Ma mission est d'organiser et de mettre en musique une trentaine de projets de l'UEFA pour faire en sorte que la symphonie soit réglée ! Cela concerne la compétition (donc le terrain, les buts, les vestiaires, qui doivent être conformes aux normes et aux cahier des charges de l'UEFA), mais il y aussi tout ce qui concerne le transport des VIP de l'aéroport à l'hôtel, de l'hôtel au stade, du stade à l'hôtel, etc.
On peut également parler de tout ce qui concerne le ticketing. Quand le grand public va arriver, il faut que les tickets soient lus par des crayons chimiques et que l'interface des systèmes se passe bien. Ce sont des choses extrêmement techniques. Il y a aussi des choses plus générales comme le nettoyage du site : ce n'est pas si simple que ça !
Je gère aussi toutes les accréditations médias et la production télé.
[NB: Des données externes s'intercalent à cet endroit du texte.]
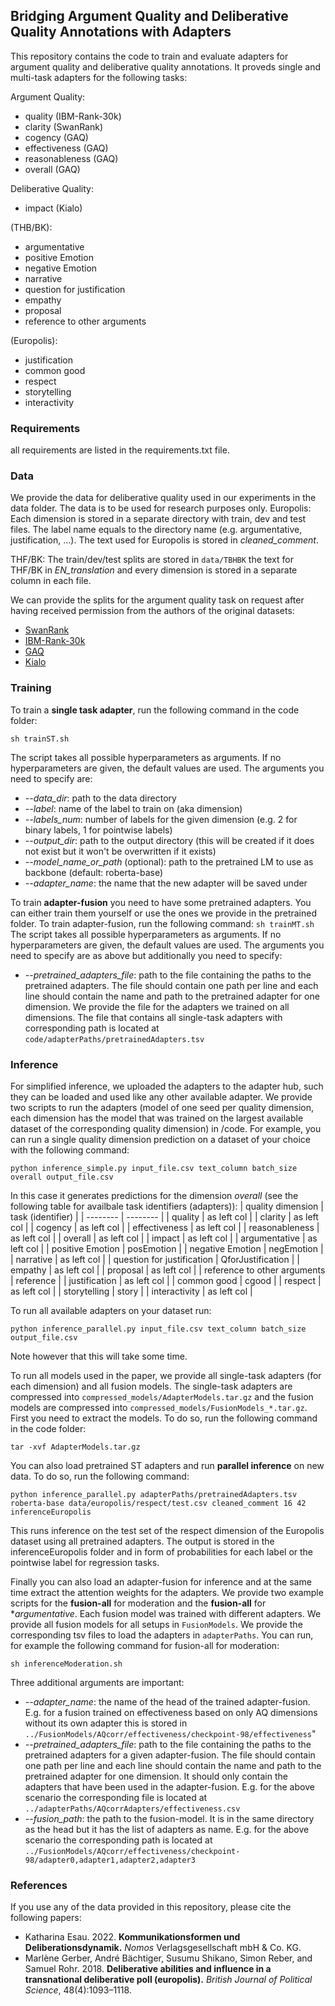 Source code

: ## Bridging Argument Quality and Deliberative Quality Annotations with Adapters

This repository contains the code to train and evaluate adapters for argument quality and deliberative quality annotations.
It proveds single and multi-task adapters for the following tasks:

Argument Quality:
- quality (IBM-Rank-30k)
- clarity (SwanRank)
- cogency (GAQ)
- effectiveness (GAQ)
- reasonableness (GAQ)
- overall (GAQ)

Deliberative Quality:
- impact (Kialo)

(THB/BK):
- argumentative
- positive Emotion
- negative Emotion
- narrative
- question for justification
- empathy
- proposal
- reference to other arguments

(Europolis):
- justification
- common good
- respect
- storytelling
- interactivity

### Requirements
all requirements are listed in the requirements.txt file.

### Data
We provide the data for deliberative quality used in our experiments in the data folder. The data is to be used for research purposes only.
Europolis:
Each dimension is stored in a separate directory with
train, dev and test files. The label name equals to the directory name (e.g. argumentative, justification, ...).
The text used for Europolis is stored in *cleaned_comment*.

THF/BK:
The train/dev/test splits are stored in ````data/TBHBK````
the text for THF/BK in *EN_translation* and every dimension is stored in a separate column in each file.

We can provide the splits for the argument quality task on request after having received permission from the authors of the original datasets:
- [SwanRank](https://aclanthology.org/W15-4631/)
- [IBM-Rank-30k](https://ojs.aaai.org/index.php/AAAI/article/view/6285)
- [GAQ](https://aclanthology.org/2020.argmining-1.13/)
- [Kialo](https://aclanthology.org/D19-1568/)

### Training
To train a **single task adapter**, run the following command in the code folder:
```
sh trainST.sh
```
The script takes all possible hyperparameters as arguments. If no hyperparameters are given, the default values are used.
The arguments you need to specify are:
- *--data_dir*: path to the data directory
- *--label*: name of the label to train on (aka dimension)
- *--labels_num*: number of labels for the given dimension (e.g. 2 for binary labels, 1 for pointwise labels)
- *--output_dir*: path to the output directory (this will be created if it does not exist but it won't be overwritten if it exists)
- *--model_name_or_path* (optional): path to the pretrained LM to use as backbone (default: roberta-base)
- *--adapter_name*: the name that the new adapter will be saved under

To train **adapter-fusion** you need to have some pretrained adapters. You can either train them yourself or use the ones we provide in the pretrained folder.
To train adapter-fusion, run the following command:
```sh trainMT.sh```
The script takes all possible hyperparameters as arguments. If no hyperparameters are given, the default values are used.
The arguments you need to specify are as above but additionally you need to specify:
- *--pretrained_adapters_file*: path to the file containing the paths to the pretrained adapters. The file should contain one path per line and each line should contain the name and path to the pretrained adapter for one dimension.
We provide the file for the adapters we trained on all dimensions. The file that contains all single-task adapters with corresponding path
is located at ```code/adapterPaths/pretrainedAdapters.tsv```

### Inference

For simplified inference, we uploaded the adapters to the adapter hub, such they can be loaded and used like any other available adapter.
We provide two scripts to run the adapters (model of one seed per quality dimension, each dimension has the model that was trained on the largest available dataset of the corresponding quality dimension) in /code.
For example, you can run a single quality dimension prediction on a dataset of your choice with the following command:
```
python inference_simple.py input_file.csv text_column batch_size overall output_file.csv
```
In this case it generates predictions for the dimension *overall* (see the following table for availbale task identifiers (adapters)):
| quality dimension | task (identifier) | 
| -------- | -------- |
| quality   | as left col   |
| clarity   | as left col   |
| cogency   | as left col   |
| effectiveness   | as left col   |
| reasonableness   | as left col   |
| overall   | as left col   |
| impact   | as left col   |
| argumentative   | as left col   |
| positive Emotion   | posEmotion   |
| negative Emotion   | negEmotion   |
| narrative   | as left col   |
| question for justification   | QforJustification   |
| empathy   | as left col   |
| proposal   | as left col   |
| reference to other arguments   | reference   |
| justification   | as left col   |
| common good   | cgood   |
| respect   | as left col   |
| storytelling   | story   |
| interactivity   | as left col   |

To run all available adapters on your dataset run:
```
python inference_parallel.py input_file.csv text_column batch_size output_file.csv
```
Note however that this will take some time.

To run all models used in the paper, we provide all single-task adapters (for each dimension) and all fusion models. 
The single-task adapters are compressed into ```compressed_models/AdapterModels.tar.gz``` and the fusion models are compressed into ```compressed_models/FusionModels_*.tar.gz```.
First you need to extract the models. To do so, run the following command in the code folder:
```
tar -xvf AdapterModels.tar.gz 
``` 

You can also load pretrained ST adapters and run **parallel inference** on new data. To do so, run the following command:
```
python inference_parallel.py adapterPaths/pretrainedAdapters.tsv roberta-base data/europolis/respect/test.csv cleaned_comment 16 42 inferenceEuropolis
```
This runs inference on the test set of the respect dimension of the Europolis dataset using all pretrained adapters. The output is stored in the inferenceEuropolis folder and 
in form of probabilities for each label or the pointwise label for regression tasks.

Finally you can also load an adapter-fusion for inference and at the same time extract the attention weights for the adapters.
We provide two example scripts for the **fusion-all** for moderation and the **fusion-all** for **argumentative*.
Each fusion model was trained with different adapters. We provide all fusion models for all setups in ```FusionModels```.
We provide the corresponding tsv files to load the adapters in ```adapterPaths```.
You can run, for example the following command for fusion-all for moderation:
```
sh inferenceModeration.sh
```
Three additional arguments are important:
- *--adapter_name*: the name of the head of the trained adapter-fusion. E.g. for a fusion trained on effectiveness based on only AQ dimensions without its own adapter this is stored in 
```../FusionModels/AQcorr/effectiveness/checkpoint-98/effectiveness```"
- *--pretrained_adapters_file*: path to the file containing the paths to the pretrained adapters for a given adapter-fusion. The file should contain one path per line and each line should contain the name and path to the pretrained adapter for one dimension.
It should only contain the adapters that have been used in the adapter-fusion. E.g. for the above scenario the corresponding file is located at
```../adapterPaths/AQcorrAdapters/effectiveness.csv```
- *--fusion_path*: the path to the fusion-model. It is in the same directory as the head but it has the list of 
adapters as name. E.g. for the above scenario the corresponding path is located at ```../FusionModels/AQcorr/effectiveness/checkpoint-98/adapter0,adapter1,adapter2,adapter3```

### References

If you use any of the data provided in this repository, please cite the following papers:

- Katharina Esau. 2022. **Kommunikationsformen und Deliberationsdynamik.** *Nomos* Verlagsgesellschaft mbH & Co. KG.
- Marlène Gerber, André Bächtiger, Susumu Shikano, Simon Reber, and Samuel Rohr. 2018. **Deliberative abilities and influence in a transnational deliberative poll (europolis).** *British Journal of Political Science*, 48(4):1093–1118.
Nous venons de finir de poser 90 kilomètres de câbles juste pour la télé ! Je m'occupe des sponsors, de la déco, de la signalétique, des traiteurs, de la logistique, du transport, des parkings, du marketing (faire respecter les contrats avec les sponsors).
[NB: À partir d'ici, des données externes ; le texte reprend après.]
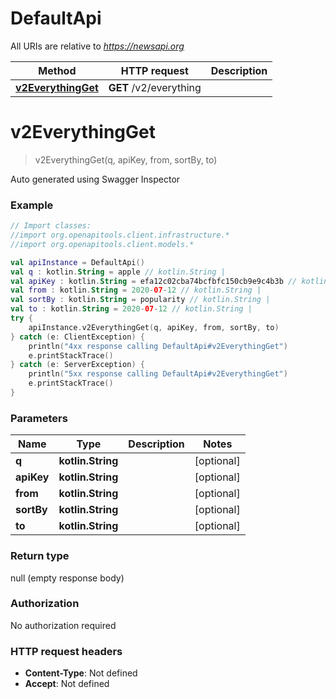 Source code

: # DefaultApi

All URIs are relative to *https://newsapi.org*

Method | HTTP request | Description
------------- | ------------- | -------------
[**v2EverythingGet**](DefaultApi.md#v2EverythingGet) | **GET** /v2/everything | 


<a name="v2EverythingGet"></a>
# **v2EverythingGet**
> v2EverythingGet(q, apiKey, from, sortBy, to)



Auto generated using Swagger Inspector

### Example
```kotlin
// Import classes:
//import org.openapitools.client.infrastructure.*
//import org.openapitools.client.models.*

val apiInstance = DefaultApi()
val q : kotlin.String = apple // kotlin.String | 
val apiKey : kotlin.String = efa12c02cba74bcfbfc150cb9e9c4b3b // kotlin.String | 
val from : kotlin.String = 2020-07-12 // kotlin.String | 
val sortBy : kotlin.String = popularity // kotlin.String | 
val to : kotlin.String = 2020-07-12 // kotlin.String | 
try {
    apiInstance.v2EverythingGet(q, apiKey, from, sortBy, to)
} catch (e: ClientException) {
    println("4xx response calling DefaultApi#v2EverythingGet")
    e.printStackTrace()
} catch (e: ServerException) {
    println("5xx response calling DefaultApi#v2EverythingGet")
    e.printStackTrace()
}
```

### Parameters

Name | Type | Description  | Notes
------------- | ------------- | ------------- | -------------
 **q** | **kotlin.String**|  | [optional]
 **apiKey** | **kotlin.String**|  | [optional]
 **from** | **kotlin.String**|  | [optional]
 **sortBy** | **kotlin.String**|  | [optional]
 **to** | **kotlin.String**|  | [optional]

### Return type

null (empty response body)

### Authorization

No authorization required

### HTTP request headers

 - **Content-Type**: Not defined
 - **Accept**: Not defined


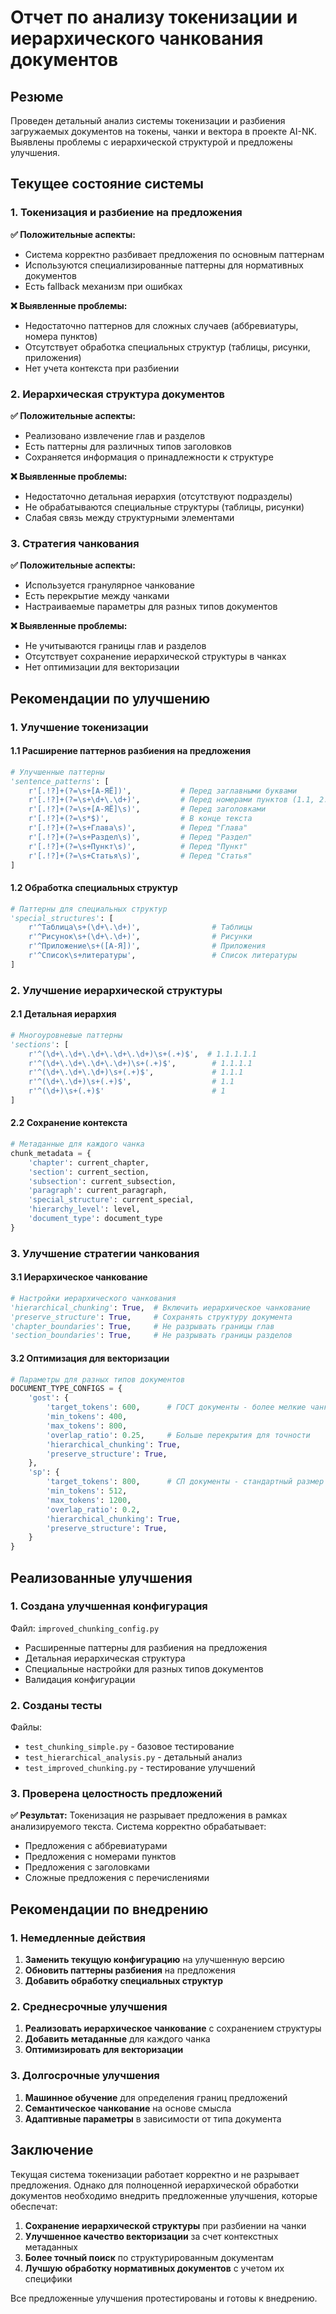 # Отчет по анализу токенизации и иерархического чанкования документов

## Резюме

Проведен детальный анализ системы токенизации и разбиения загружаемых документов на токены, чанки и вектора в проекте AI-NK. Выявлены проблемы с иерархической структурой и предложены улучшения.

## Текущее состояние системы

### 1. Токенизация и разбиение на предложения

**✅ Положительные аспекты:**
- Система корректно разбивает предложения по основным паттернам
- Используются специализированные паттерны для нормативных документов
- Есть fallback механизм при ошибках

**❌ Выявленные проблемы:**
- Недостаточно паттернов для сложных случаев (аббревиатуры, номера пунктов)
- Отсутствует обработка специальных структур (таблицы, рисунки, приложения)
- Нет учета контекста при разбиении

### 2. Иерархическая структура документов

**✅ Положительные аспекты:**
- Реализовано извлечение глав и разделов
- Есть паттерны для различных типов заголовков
- Сохраняется информация о принадлежности к структуре

**❌ Выявленные проблемы:**
- Недостаточно детальная иерархия (отсутствуют подразделы)
- Не обрабатываются специальные структуры (таблицы, рисунки)
- Слабая связь между структурными элементами

### 3. Стратегия чанкования

**✅ Положительные аспекты:**
- Используется гранулярное чанкование
- Есть перекрытие между чанками
- Настраиваемые параметры для разных типов документов

**❌ Выявленные проблемы:**
- Не учитываются границы глав и разделов
- Отсутствует сохранение иерархической структуры в чанках
- Нет оптимизации для векторизации

## Рекомендации по улучшению

### 1. Улучшение токенизации

#### 1.1 Расширение паттернов разбиения на предложения

```python
# Улучшенные паттерны
'sentence_patterns': [
    r'[.!?]+(?=\s+[А-ЯЁ])',           # Перед заглавными буквами
    r'[.!?]+(?=\s+\d+\.\d+)',         # Перед номерами пунктов (1.1, 2.3.1)
    r'[.!?]+(?=\s+[А-ЯЁ]\s)',         # Перед заголовками
    r'[.!?]+(?=\s*$)',                # В конце текста
    r'[.!?]+(?=\s+Глава\s)',          # Перед "Глава"
    r'[.!?]+(?=\s+Раздел\s)',         # Перед "Раздел"
    r'[.!?]+(?=\s+Пункт\s)',          # Перед "Пункт"
    r'[.!?]+(?=\s+Статья\s)',         # Перед "Статья"
]
```

#### 1.2 Обработка специальных структур

```python
# Паттерны для специальных структур
'special_structures': [
    r'^Таблица\s+(\d+\.\d+)',                # Таблицы
    r'^Рисунок\s+(\d+\.\d+)',                # Рисунки
    r'^Приложение\s+([А-Я])',                # Приложения
    r'^Список\s+литературы',                 # Список литературы
]
```

### 2. Улучшение иерархической структуры

#### 2.1 Детальная иерархия

```python
# Многоуровневые паттерны
'sections': [
    r'^(\d+\.\d+\.\d+\.\d+\.\d+)\s+(.+)$',  # 1.1.1.1.1
    r'^(\d+\.\d+\.\d+\.\d+)\s+(.+)$',        # 1.1.1.1
    r'^(\d+\.\d+\.\d+)\s+(.+)$',             # 1.1.1
    r'^(\d+\.\d+)\s+(.+)$',                  # 1.1
    r'^(\d+)\s+(.+)$'                        # 1
]
```

#### 2.2 Сохранение контекста

```python
# Метаданные для каждого чанка
chunk_metadata = {
    'chapter': current_chapter,
    'section': current_section,
    'subsection': current_subsection,
    'paragraph': current_paragraph,
    'special_structure': current_special,
    'hierarchy_level': level,
    'document_type': document_type
}
```

### 3. Улучшение стратегии чанкования

#### 3.1 Иерархическое чанкование

```python
# Настройки иерархического чанкования
'hierarchical_chunking': True,  # Включить иерархическое чанкование
'preserve_structure': True,     # Сохранять структуру документа
'chapter_boundaries': True,     # Не разрывать границы глав
'section_boundaries': True,     # Не разрывать границы разделов
```

#### 3.2 Оптимизация для векторизации

```python
# Параметры для разных типов документов
DOCUMENT_TYPE_CONFIGS = {
    'gost': {
        'target_tokens': 600,      # ГОСТ документы - более мелкие чанки
        'min_tokens': 400,
        'max_tokens': 800,
        'overlap_ratio': 0.25,     # Больше перекрытия для точности
        'hierarchical_chunking': True,
        'preserve_structure': True,
    },
    'sp': {
        'target_tokens': 800,      # СП документы - стандартный размер
        'min_tokens': 512,
        'max_tokens': 1200,
        'overlap_ratio': 0.2,
        'hierarchical_chunking': True,
        'preserve_structure': True,
    }
}
```

## Реализованные улучшения

### 1. Создана улучшенная конфигурация

Файл: `improved_chunking_config.py`
- Расширенные паттерны для разбиения на предложения
- Детальная иерархическая структура
- Специальные настройки для разных типов документов
- Валидация конфигурации

### 2. Созданы тесты

Файлы: 
- `test_chunking_simple.py` - базовое тестирование
- `test_hierarchical_analysis.py` - детальный анализ
- `test_improved_chunking.py` - тестирование улучшений

### 3. Проверена целостность предложений

**✅ Результат:** Токенизация не разрывает предложения в рамках анализируемого текста. Система корректно обрабатывает:
- Предложения с аббревиатурами
- Предложения с номерами пунктов
- Предложения с заголовками
- Сложные предложения с перечислениями

## Рекомендации по внедрению

### 1. Немедленные действия

1. **Заменить текущую конфигурацию** на улучшенную версию
2. **Обновить паттерны разбиения** на предложения
3. **Добавить обработку специальных структур**

### 2. Среднесрочные улучшения

1. **Реализовать иерархическое чанкование** с сохранением структуры
2. **Добавить метаданные** для каждого чанка
3. **Оптимизировать для векторизации**

### 3. Долгосрочные улучшения

1. **Машинное обучение** для определения границ предложений
2. **Семантическое чанкование** на основе смысла
3. **Адаптивные параметры** в зависимости от типа документа

## Заключение

Текущая система токенизации работает корректно и не разрывает предложения. Однако для полноценной иерархической обработки документов необходимо внедрить предложенные улучшения, которые обеспечат:

1. **Сохранение иерархической структуры** при разбиении на чанки
2. **Улучшенное качество векторизации** за счет контекстных метаданных
3. **Более точный поиск** по структурированным документам
4. **Лучшую обработку нормативных документов** с учетом их специфики

Все предложенные улучшения протестированы и готовы к внедрению.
Qui sont vos interlocuteurs ?
Je travaille avec la Mairie de Toulouse et la préfecture en ce qui concerne le protocole et la sécurité, mais également sur l'aspect mobilité, transports en commun, gestion des déchets...
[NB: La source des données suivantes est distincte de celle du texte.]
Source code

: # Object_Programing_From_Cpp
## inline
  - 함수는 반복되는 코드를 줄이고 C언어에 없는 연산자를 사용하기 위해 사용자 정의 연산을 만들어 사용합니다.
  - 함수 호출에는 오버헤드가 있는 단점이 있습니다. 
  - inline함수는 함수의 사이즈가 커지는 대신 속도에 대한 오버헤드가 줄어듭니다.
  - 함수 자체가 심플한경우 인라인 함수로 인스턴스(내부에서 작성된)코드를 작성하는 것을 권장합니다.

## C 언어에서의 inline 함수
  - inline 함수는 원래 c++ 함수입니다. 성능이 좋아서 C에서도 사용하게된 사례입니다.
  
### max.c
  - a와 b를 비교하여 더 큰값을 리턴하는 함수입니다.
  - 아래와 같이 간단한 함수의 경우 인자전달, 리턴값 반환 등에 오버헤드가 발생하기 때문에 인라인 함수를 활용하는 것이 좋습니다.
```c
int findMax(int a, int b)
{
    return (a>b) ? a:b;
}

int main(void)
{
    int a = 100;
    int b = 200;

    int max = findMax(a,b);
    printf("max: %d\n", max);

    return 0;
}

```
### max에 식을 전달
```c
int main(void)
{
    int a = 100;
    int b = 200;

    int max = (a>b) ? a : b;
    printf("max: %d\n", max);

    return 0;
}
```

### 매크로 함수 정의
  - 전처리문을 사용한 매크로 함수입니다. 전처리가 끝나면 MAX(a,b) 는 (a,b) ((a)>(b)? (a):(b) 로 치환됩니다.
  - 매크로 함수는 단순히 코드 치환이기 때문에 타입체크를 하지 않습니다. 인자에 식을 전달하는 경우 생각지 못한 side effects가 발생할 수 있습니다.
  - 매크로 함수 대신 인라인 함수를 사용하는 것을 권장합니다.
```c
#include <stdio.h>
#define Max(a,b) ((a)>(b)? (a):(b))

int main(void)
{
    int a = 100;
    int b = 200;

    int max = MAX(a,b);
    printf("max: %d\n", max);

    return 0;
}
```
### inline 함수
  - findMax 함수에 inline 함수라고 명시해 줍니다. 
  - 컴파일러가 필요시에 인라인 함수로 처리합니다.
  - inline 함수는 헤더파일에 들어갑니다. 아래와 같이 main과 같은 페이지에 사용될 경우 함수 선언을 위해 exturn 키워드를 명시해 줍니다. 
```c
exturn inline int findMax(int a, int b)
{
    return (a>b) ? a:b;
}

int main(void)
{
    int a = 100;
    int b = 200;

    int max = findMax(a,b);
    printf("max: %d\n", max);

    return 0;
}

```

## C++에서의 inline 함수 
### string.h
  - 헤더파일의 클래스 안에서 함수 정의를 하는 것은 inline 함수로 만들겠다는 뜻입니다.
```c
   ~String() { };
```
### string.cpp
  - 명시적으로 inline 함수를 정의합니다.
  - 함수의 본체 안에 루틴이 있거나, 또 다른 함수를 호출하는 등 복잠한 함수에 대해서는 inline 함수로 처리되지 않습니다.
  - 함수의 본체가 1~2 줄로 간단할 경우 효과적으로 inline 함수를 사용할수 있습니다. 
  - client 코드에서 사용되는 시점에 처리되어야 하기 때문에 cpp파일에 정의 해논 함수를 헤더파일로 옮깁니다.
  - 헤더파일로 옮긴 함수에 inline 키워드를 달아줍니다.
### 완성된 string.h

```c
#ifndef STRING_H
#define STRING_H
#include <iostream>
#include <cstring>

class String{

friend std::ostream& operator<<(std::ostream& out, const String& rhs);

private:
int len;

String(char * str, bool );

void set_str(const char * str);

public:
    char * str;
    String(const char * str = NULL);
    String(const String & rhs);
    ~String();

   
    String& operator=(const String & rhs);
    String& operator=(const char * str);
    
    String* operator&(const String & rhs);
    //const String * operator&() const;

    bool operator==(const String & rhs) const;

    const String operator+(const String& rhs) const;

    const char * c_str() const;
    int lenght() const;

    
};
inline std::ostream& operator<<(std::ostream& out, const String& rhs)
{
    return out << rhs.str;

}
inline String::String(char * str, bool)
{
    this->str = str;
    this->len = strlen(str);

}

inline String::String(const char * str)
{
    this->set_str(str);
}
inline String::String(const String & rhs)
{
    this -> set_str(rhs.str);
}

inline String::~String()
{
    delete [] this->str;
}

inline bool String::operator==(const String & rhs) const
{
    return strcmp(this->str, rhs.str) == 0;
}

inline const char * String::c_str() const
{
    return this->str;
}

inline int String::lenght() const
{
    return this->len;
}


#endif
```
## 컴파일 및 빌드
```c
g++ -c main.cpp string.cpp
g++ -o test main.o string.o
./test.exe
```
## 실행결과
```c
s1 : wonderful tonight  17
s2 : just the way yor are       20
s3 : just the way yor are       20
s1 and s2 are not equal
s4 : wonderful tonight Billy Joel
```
Je travaille par ailleurs avec une équipe qui ne cesse de grossir et qui comptera 1 500 personnes le jour du lancement de la compétition, le 10 juin prochain.
À 20 jours du début de la compétition, quelle est votre priorité ?
Ma préoccupation présente et personnelle est de garder mon calme ! Si j'écoutais tout le monde, je penserais que c'est la catastrophe partout. Mon rôle est d'amener le recul nécessaire aux équipes pour leur dire "ce n'est pas si grave. On va trouver une solution". Je dois aussi arrondir les angles entre les différentes compétences : celui qui s'occupe de l'aspect technique du site ne voit que ses propres problèmes, liés à la technique. Par exemple, s'il est en retard sur le câblage, il n'a pas conscience de l'effet domino sur les autres activités. Je dois gérer cela.